海街diaryのひろのレビュー・感想・評価

海街diary(2015年製作の映画)
4.2
綾瀬はるかが、広瀬すずと一緒に暮らす事を決めた理由が無い。さらに、同居を提案された広瀬すずが賛同する理由が無い。
描かれているのは見事に行動のみで、行動を起こす理由が無い。本作で要となる「同居」を、説明せずに描ける強さこそ映画だ。

長澤まさみの艶かしい足から始まる本作は、とにかく足を意識させてくる。サッカーボールの足さばき、山道を懸命に歩く足、食事シーンでの立て膝、海辺での足のサイズ。そして、ラストで画面奥へと歩む4人の足跡は、過去を消し去るように消えて行く。美しい…。

本作で気になる箇所が2つある。
是枝裕和の作品は『歩いても 歩いても』から顕著になった気もするが、俳優の芝居が"自然風"になっている。ウェス・アンダーソンの作品で俳優が皆、あえて不自然であるのと同様に。ただ、本作では風吹ジュンだけが何故か"自然風"に見えない。これは何なんだろうか。
カメラがやや動く。フィックスかと思えば、わずかに動くカメラに違和感を覚える。小津と比べられないようになのか何なのか分からない。

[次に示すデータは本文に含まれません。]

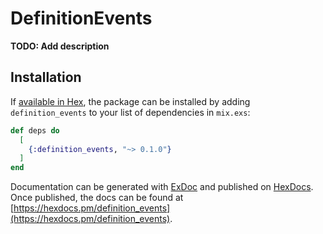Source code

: # DefinitionEvents

**TODO: Add description**

## Installation

If [available in Hex](https://hex.pm/docs/publish), the package can be installed
by adding `definition_events` to your list of dependencies in `mix.exs`:

```elixir
def deps do
  [
    {:definition_events, "~> 0.1.0"}
  ]
end
```

Documentation can be generated with [ExDoc](https://github.com/elixir-lang/ex_doc)
and published on [HexDocs](https://hexdocs.pm). Once published, the docs can
be found at [https://hexdocs.pm/definition_events](https://hexdocs.pm/definition_events).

四季を大事にした作品であるのは観れば一目瞭然だが、本作は北野武『HANA-BI』と同様、日本らしさを画面に映し出し過ぎており、海外受けを狙ってるように見えてしまい、少し気持ち悪い。

長澤まさみが樹木希林のモノマネをするのが観られる貴重な映画なので、あまり悪く言う気にはなれない。